What needs to be done: All pictures are to be dropped, and everything else in the data duplicated exactly.

------------

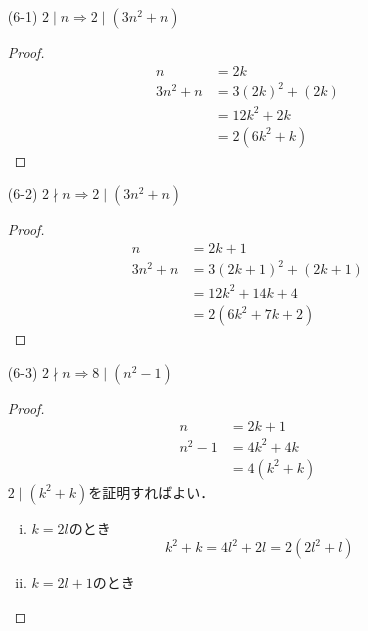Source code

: \documentclass[a4paper,12pt]{ltjsarticle}
\begin{document}
\begin{enumerate}[(1)]
\begin{proof}
            \begin{align*}
                5n^2 &= 2k \\
                3n^3 &= 2kn - 2n^3 \\
                &= 2(kn - n^3)
            \end{align*}
        \end{proof}
    \item[(6-1)] $2 \mid n \Rightarrow 2 \mid (3n^2 + n)$
        \begin{proof}
            \begin{align*}
                n &= 2k \\
                3n^2 + n &= 3(2k)^2 + (2k) \\
                &= 12k^2 + 2k \\
                &= 2(6k^2 + k)
            \end{align*}
        \end{proof}
    \item[(6-2)] $2 \nmid n \Rightarrow 2 \mid (3n^2 + n)$
        \begin{proof}
            \begin{align*}
                n &= 2k + 1 \\
                3n^2 + n &= 3(2k + 1)^2 + (2k + 1) \\
                &= 12k^2 + 14k + 4 \\
                &= 2(6k^2 + 7k + 2)
            \end{align*}
        \end{proof}
    \item[(6-3)] $2 \nmid n \Rightarrow 8 \mid (n^2 - 1)$
        \begin{proof}
            \begin{align*}
                n &= 2k + 1 \\
                n^2 - 1 &= 4k^2 + 4k \\
                &= 4(k^2 + k)
            \end{align*}
            $2 \mid (k^2 + k)$を証明すればよい．
            \begin{enumerate}[(i)]
                \item $k = 2l$のとき
                    \begin{equation*}
                        k^2 + k = 4l^2 + 2l = 2(2l^2 + l)
                    \end{equation*}
                \item $k = 2l + 1$のとき
                    \begin{equation*}

\end{equation*}
\end{enumerate}
\end{proof}
\end{enumerate}
\end{document}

------------

Answer to the problem:
Source code

: \documentclass[a4paper,12pt]{ltjsarticle}
\begin{document}
\begin{enumerate}[(1)]
\begin{proof}
            \begin{align*}
                5n^2 &= 2k \\
                3n^3 &= 2kn - 2n^3 \\
                &= 2(kn - n^3)
            \end{align*}
        \end{proof}
    \item[(6-1)] $2 \mid n \Rightarrow 2 \mid (3n^2 + n)$
        \begin{proof}
            \begin{align*}
                n &= 2k \\
                3n^2 + n &= 3(2k)^2 + (2k) \\
                &= 12k^2 + 2k \\
                &= 2(6k^2 + k)
            \end{align*}
        \end{proof}
    \item[(6-2)] $2 \nmid n \Rightarrow 2 \mid (3n^2 + n)$
        \begin{proof}
            \begin{align*}
                n &= 2k + 1 \\
                3n^2 + n &= 3(2k + 1)^2 + (2k + 1) \\
                &= 12k^2 + 14k + 4 \\
                &= 2(6k^2 + 7k + 2)
            \end{align*}
        \end{proof}
    \item[(6-3)] $2 \nmid n \Rightarrow 8 \mid (n^2 - 1)$
        \begin{proof}
            \begin{align*}
                n &= 2k + 1 \\
                n^2 - 1 &= 4k^2 + 4k \\
                &= 4(k^2 + k)
            \end{align*}
            $2 \mid (k^2 + k)$を証明すればよい．
            \begin{enumerate}[(i)]
                \item $k = 2l$のとき
                    \begin{equation*}
                        k^2 + k = 4l^2 + 2l = 2(2l^2 + l)
                    \end{equation*}
                \item $k = 2l + 1$のとき
                    \begin{equation*}

\end{equation*}
\end{enumerate}
\end{proof}
\end{enumerate}
\end{document}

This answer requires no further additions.